■ About this exercise: Every record below should be copied exactly, with the pictures left out.
╭─ Given records
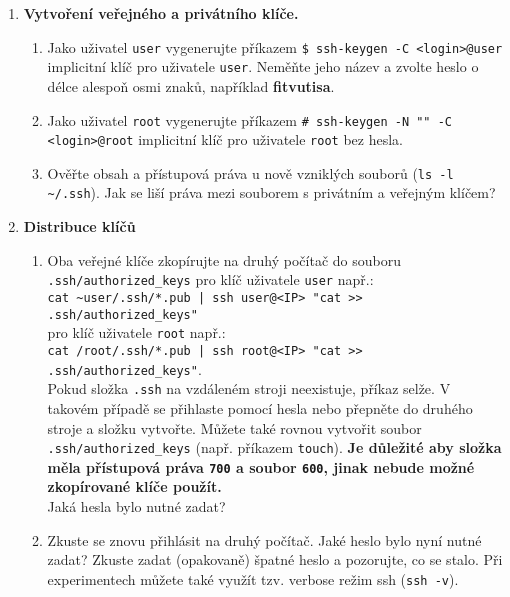 \documentclass[a4paper,11pt]{article}
\begin{document}
\begin{enumerate}
  \item {\bf Vytvoření veřejného a privátního klíče.}

    \begin{enumerate}

      \item Jako uživatel {\tt user} vygenerujte příkazem \verb|$ ssh-keygen -C <login>@user| implicitní klíč pro uživatele {\tt user}.
        Neměňte jeho název a zvolte heslo o délce alespoň osmi znaků, například \textbf{fitvutisa}.

      \item Jako uživatel {\tt root} vygenerujte příkazem \verb|# ssh-keygen -N "" -C <login>@root| implicitní klíč pro uživatele {\tt root} bez hesla.

      \item Ověřte obsah a přístupová práva u nově vzniklých souborů (\verb|ls -l ~/.ssh|).
        Jak se liší práva mezi souborem s privátním a veřejným klíčem?

    \end{enumerate}

  \item {\bf Distribuce klíčů}

    \begin{enumerate}

      \item Oba veřejné klíče zkopírujte na druhý počítač do souboru \verb|.ssh/authorized_keys| pro klíč uživatele {\tt user} např.: \\
        {\verb&cat ~user/.ssh/*.pub | ssh user@<IP> "cat >> .ssh/authorized_keys"&} \\
        pro klíč uživatele {\tt root} např.: \\
        {\verb&cat /root/.ssh/*.pub | ssh root@<IP> "cat >> .ssh/authorized_keys"&}. \\

        Pokud složka {\tt .ssh} na vzdáleném stroji neexistuje, příkaz selže.
        V takovém případě se přihlaste pomocí hesla nebo přepněte do druhého stroje a složku vytvořte.
        Můžete také rovnou vytvořit soubor {\tt .ssh/authorized\_keys} (např. příkazem {\tt touch}).
        {\bf Je důležité aby složka měla přístupová práva {\tt 700} a soubor {\tt 600}, jinak nebude možné zkopírované klíče použít.}\\

      Jaká hesla bylo nutné zadat?

      \item Zkuste se znovu přihlásit na druhý počítač.
        Jaké heslo bylo nyní nutné zadat?
        Zkuste zadat (opakovaně) špatné heslo a pozorujte, co se stalo.
        Při experimentech můžete také využít tzv. verbose režim ssh ({\tt ssh -v}).


\end{enumerate}
\end{enumerate}
\end{document}
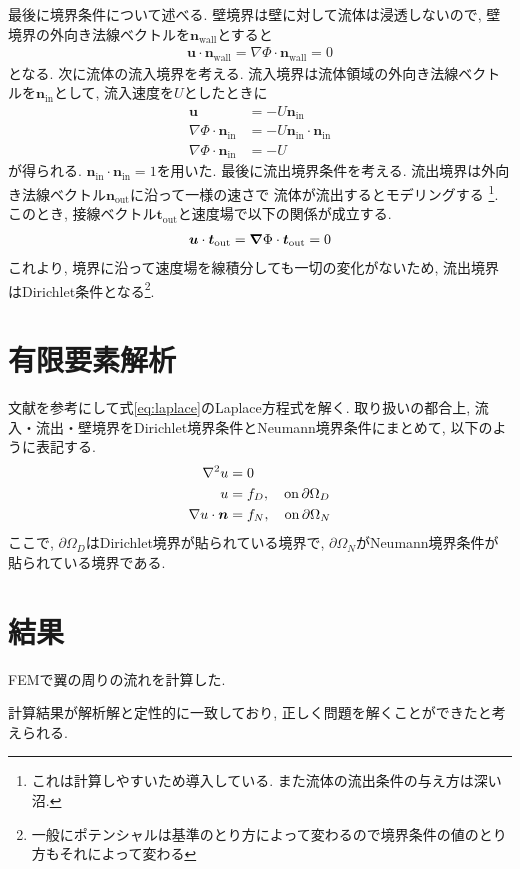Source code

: \documentclass{ltjsarticle}
\begin{document}
最後に境界条件について述べる.
壁境界は壁に対して流体は浸透しないので, 
壁境界の外向き法線ベクトルを$\bm{n}_\mathrm{wall}$とすると
\begin{align}
    \bm{u}\cdot\bm{n}_\mathrm{wall} = \nabla\Phi\cdot\bm{n}_\mathrm{wall} =0
\end{align}
となる.
次に流体の流入境界を考える.
流入境界は流体領域の外向き法線ベクトルを$\bm{n}_\mathrm{in}$として, 流入速度を$U$としたときに
\begin{align}
    \bm{u} &= -U\bm{n}_\mathrm{in} \\  
    \nabla\Phi \cdot \bm{n}_\mathrm{in} &= -U\bm{n}_\mathrm{in} \cdot \bm{n}_\mathrm{in} \\
    \nabla\Phi \cdot \bm{n}_\mathrm{in} &= -U
\end{align}
が得られる. $\bm{n}_\mathrm{in} \cdot \bm{n}_\mathrm{in} =1$を用いた.
最後に流出境界条件を考える. 
流出境界は外向き法線ベクトル$\bm{n}_\mathrm{out}$に沿って一様の速さで
流体が流出するとモデリングする
\footnote{これは計算しやすいため導入している. また流体の流出条件の与え方は深い沼.}.
このとき, 接線ベクトル$\bm{t}_\mathrm{out}$と速度場で以下の関係が成立する.
\begin{align}
    \bm{u}\cdot\bm{t}_\mathrm{out} =  \grad\Phi\cdot\bm{t}_\mathrm{out} =0
\end{align}
これより, 境界に沿って速度場を線積分しても一切の変化がないため,
流出境界はDirichlet条件となる\footnote{一般にポテンシャルは基準のとり方によって変わるので境界条件の値のとり方もそれによって変わる}.

\section{有限要素解析}
文献\cite{Larson2013}を参考にして式\eqref{eq:laplace}のLaplace方程式を解く.
取り扱いの都合上, 流入・流出・壁境界をDirichlet境界条件とNeumann境界条件にまとめて,
以下のように表記する.
\begin{align}
    \laplacian u &= 0 \label{eq:gov} \\
    u &= f_D,\quad \mathrm{on}\,\partial \Omega_D \label{eq:dirichlet_bc} \\
    \nabla u\cdot\bm{n} &= f_N,\quad \mathrm{on}\,\partial \Omega_N \label{eq:neumann_bc} 
\end{align}
ここで, $\partial\Omega_D$はDirichlet境界が貼られている境界で, 
$\partial\Omega_N$がNeumann境界条件が貼られている境界である.

\section{結果}
FEMで翼の周りの流れを計算した.


計算結果が解析解と定性的に一致しており, 正しく問題を解くことができたと考えられる.
\printbibliography[title=参考文献]
\end{document}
╰─
■ Result for this exercise:
 \documentclass[a4paper,11pt]{article}
\begin{document}
\begin{enumerate}
  \item {\bf Vytvoření veřejného a privátního klíče.}

    \begin{enumerate}

      \item Jako uživatel {\tt user} vygenerujte příkazem \verb|$ ssh-keygen -C <login>@user| implicitní klíč pro uživatele {\tt user}.
        Neměňte jeho název a zvolte heslo o délce alespoň osmi znaků, například \textbf{fitvutisa}.

      \item Jako uživatel {\tt root} vygenerujte příkazem \verb|# ssh-keygen -N "" -C <login>@root| implicitní klíč pro uživatele {\tt root} bez hesla.

      \item Ověřte obsah a přístupová práva u nově vzniklých souborů (\verb|ls -l ~/.ssh|).
        Jak se liší práva mezi souborem s privátním a veřejným klíčem?

    \end{enumerate}

  \item {\bf Distribuce klíčů}

    \begin{enumerate}

      \item Oba veřejné klíče zkopírujte na druhý počítač do souboru \verb|.ssh/authorized_keys| pro klíč uživatele {\tt user} např.: \\
        {\verb&cat ~user/.ssh/*.pub | ssh user@<IP> "cat >> .ssh/authorized_keys"&} \\
        pro klíč uživatele {\tt root} např.: \\
        {\verb&cat /root/.ssh/*.pub | ssh root@<IP> "cat >> .ssh/authorized_keys"&}. \\

        Pokud složka {\tt .ssh} na vzdáleném stroji neexistuje, příkaz selže.
        V takovém případě se přihlaste pomocí hesla nebo přepněte do druhého stroje a složku vytvořte.
        Můžete také rovnou vytvořit soubor {\tt .ssh/authorized\_keys} (např. příkazem {\tt touch}).
        {\bf Je důležité aby složka měla přístupová práva {\tt 700} a soubor {\tt 600}, jinak nebude možné zkopírované klíče použít.}\\

      Jaká hesla bylo nutné zadat?

      \item Zkuste se znovu přihlásit na druhý počítač.
        Jaké heslo bylo nyní nutné zadat?
        Zkuste zadat (opakovaně) špatné heslo a pozorujte, co se stalo.
        Při experimentech můžete také využít tzv. verbose režim ssh ({\tt ssh -v}).


\end{enumerate}
\end{enumerate}
\end{document}
Source code

: \documentclass{ltjsarticle}
\begin{document}
最後に境界条件について述べる.
壁境界は壁に対して流体は浸透しないので, 
壁境界の外向き法線ベクトルを$\bm{n}_\mathrm{wall}$とすると
\begin{align}
    \bm{u}\cdot\bm{n}_\mathrm{wall} = \nabla\Phi\cdot\bm{n}_\mathrm{wall} =0
\end{align}
となる.
次に流体の流入境界を考える.
流入境界は流体領域の外向き法線ベクトルを$\bm{n}_\mathrm{in}$として, 流入速度を$U$としたときに
\begin{align}
    \bm{u} &= -U\bm{n}_\mathrm{in} \\  
    \nabla\Phi \cdot \bm{n}_\mathrm{in} &= -U\bm{n}_\mathrm{in} \cdot \bm{n}_\mathrm{in} \\
    \nabla\Phi \cdot \bm{n}_\mathrm{in} &= -U
\end{align}
が得られる. $\bm{n}_\mathrm{in} \cdot \bm{n}_\mathrm{in} =1$を用いた.
最後に流出境界条件を考える. 
流出境界は外向き法線ベクトル$\bm{n}_\mathrm{out}$に沿って一様の速さで
流体が流出するとモデリングする
\footnote{これは計算しやすいため導入している. また流体の流出条件の与え方は深い沼.}.
このとき, 接線ベクトル$\bm{t}_\mathrm{out}$と速度場で以下の関係が成立する.
\begin{align}
    \bm{u}\cdot\bm{t}_\mathrm{out} =  \grad\Phi\cdot\bm{t}_\mathrm{out} =0
\end{align}
これより, 境界に沿って速度場を線積分しても一切の変化がないため,
流出境界はDirichlet条件となる\footnote{一般にポテンシャルは基準のとり方によって変わるので境界条件の値のとり方もそれによって変わる}.

\section{有限要素解析}
文献\cite{Larson2013}を参考にして式\eqref{eq:laplace}のLaplace方程式を解く.
取り扱いの都合上, 流入・流出・壁境界をDirichlet境界条件とNeumann境界条件にまとめて,
以下のように表記する.
\begin{align}
    \laplacian u &= 0 \label{eq:gov} \\
    u &= f_D,\quad \mathrm{on}\,\partial \Omega_D \label{eq:dirichlet_bc} \\
    \nabla u\cdot\bm{n} &= f_N,\quad \mathrm{on}\,\partial \Omega_N \label{eq:neumann_bc} 
\end{align}
ここで, $\partial\Omega_D$はDirichlet境界が貼られている境界で, 
$\partial\Omega_N$がNeumann境界条件が貼られている境界である.

\section{結果}
FEMで翼の周りの流れを計算した.


計算結果が解析解と定性的に一致しており, 正しく問題を解くことができたと考えられる.
\printbibliography[title=参考文献]
\end{document}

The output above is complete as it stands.